The best thing I’ve discovered about all this is that the recipes – in addition to being a natural alternative to harsh chemicals – are cheap, easy to source and easy to make. I’m far more lazy than I am zealous, for the most part, hence the “easy” factor is important here. But there’s also a refreshing sense of empowerment that comes with all of this: not buying into the megalithic corporate chemical wankathon; knowing exactly what goes into the products you use to clean your house and your fine self; and the beautiful simplicity of it all. Two common ingredients. Three common ingredients. Not 47 (I counted!) esoteric scientific chemical compounds.
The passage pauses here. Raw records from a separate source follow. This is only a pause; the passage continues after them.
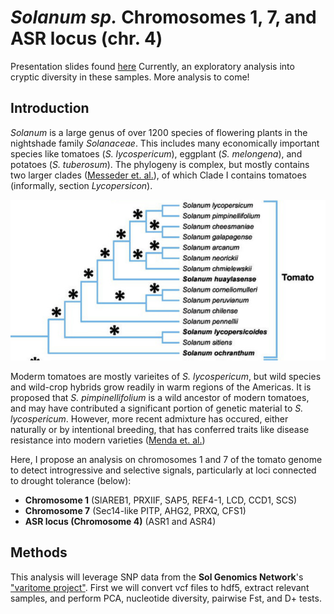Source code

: # _Solanum sp._ Chromosomes 1, 7, and ASR locus (chr. 4)
Presentation slides found [here](https://docs.google.com/presentation/d/12gj35cs8-Rthe58NOQjLGDjhq5_ASEWd9iiJhcHTnVs/edit?usp=sharing)
Currently, an exploratory analysis into cryptic diversity in these samples. More analysis to come!

## Introduction

_Solanum_ is a large genus of over 1200 species of flowering plants in the nightshade family _Solanaceae_. This includes many economically important species like tomatoes (_S. lycospericum_), eggplant (_S. melongena_), and potatoes (_S. tuberosum_). The phylogeny is complex, but mostly contains two larger clades ([Messeder et. al.](https://doi.org/10.1111/nph.19849)), of which Clade I contains tomatoes (informally, section _Lycopersicon_). 

![tomato phylogeny](data/tomato_clades_messeder.png)

Moderm tomatoes are mostly varieites of _S. lycospericum_, but wild species and wild-crop hybrids grow readily in warm regions of the Americas. It is proposed that _S. pimpinellifolium_ is a wild ancestor of modern tomatoes, and may have contributed a significant portion of genetic material to _S. lycospericum_. However, more recent admixture has occured, either naturally or by intentional breeding, that has conferred traits like disease resistance into modern varieties ([Menda et. al.](https://doi.org/10.1186/s12870-014-0287-2))

Here, I propose an analysis on chromosomes 1 and 7 of the tomato genome to detect introgressive and selective signals, particularly at loci connected to drought tolerance (below):

- __Chromosome 1__ (SlAREB1, PRXIIF, SAP5, REF4-1, LCD, CCD1, SCS)
- __Chromosome 7__ (Sec14-like PITP, AHG2, PRXQ, CFS1)
- __ASR locus (Chromosome 4)__ (ASR1 and ASR4)

## Methods

This analysis will leverage SNP data from the __Sol Genomics Network__'s ["varitome project"](https://solgenomics.sgn.cornell.edu/projects/varitome). First we will convert vcf files to hdf5, extract relevant samples, and perform PCA, nucleotide diversity, pairwise Fst, and D+ tests.
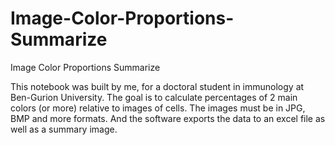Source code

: # Image-Color-Proportions-Summarize
Image Color Proportions Summarize

This notebook was built by me, for a doctoral student in immunology at Ben-Gurion University. 
The goal is to calculate percentages of 2 main colors (or more) relative to images of cells.
The images must be in JPG, BMP and more formats. And the software exports the data to an excel file as well as a summary image.
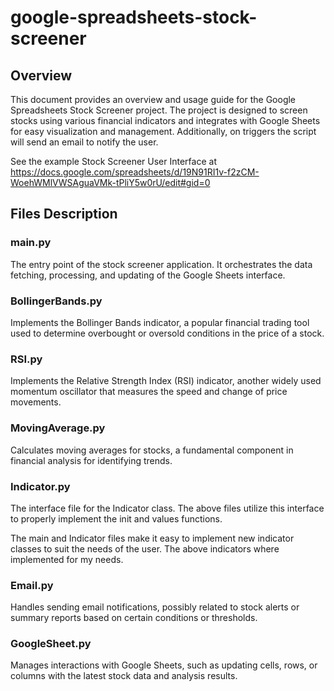 # google-spreadsheets-stock-screener

## Overview
This document provides an overview and usage guide for the Google Spreadsheets Stock Screener project. The project is designed to screen stocks using various financial indicators and integrates with Google Sheets for easy visualization and management. Additionally, on triggers the script will send an email to notify the user.

See the example Stock Screener User Interface at https://docs.google.com/spreadsheets/d/19N91RI1v-f2zCM-WoehWMlVWSAguaVMk-tPliY5w0rU/edit#gid=0

## Files Description

### main.py
The entry point of the stock screener application. It orchestrates the data fetching, processing, and updating of the Google Sheets interface.

### BollingerBands.py
Implements the Bollinger Bands indicator, a popular financial trading tool used to determine overbought or oversold conditions in the price of a stock.

### RSI.py
Implements the Relative Strength Index (RSI) indicator, another widely used momentum oscillator that measures the speed and change of price movements.

### MovingAverage.py
Calculates moving averages for stocks, a fundamental component in financial analysis for identifying trends.

### Indicator.py
The interface file for the Indicator class. The above files utilize this interface to properly implement the init and values functions. 

The main and Indicator files make it easy to implement new indicator classes to suit the needs of the user. The above indicators where implemented for my needs. 

### Email.py
Handles sending email notifications, possibly related to stock alerts or summary reports based on certain conditions or thresholds.

### GoogleSheet.py
Manages interactions with Google Sheets, such as updating cells, rows, or columns with the latest stock data and analysis results.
Best of all is the liberating sense of “I made this!” that taps into our long-muted creative core as producers that still lies buried deep beneath the numbing apathy of the mindless consumers we’ve allowed ourselves to become. It’s like reclaiming a little bit of the pre-WW2, pre-consumer, pre-petrochemical pioneering spirit of women who have been making their own homemade lotions and potions for centuries, before the mega pharma and food companies colonised our self-efficacy by pumping out their production-line goodies and lining supermarket shelves with them. For our convenience.
Geez, that made for rather self-righteous, solemn and dull reading. First the poetry and now this. I think I’m in trouble. Oh well, it gives me a new topic to rant about at the pub anyway.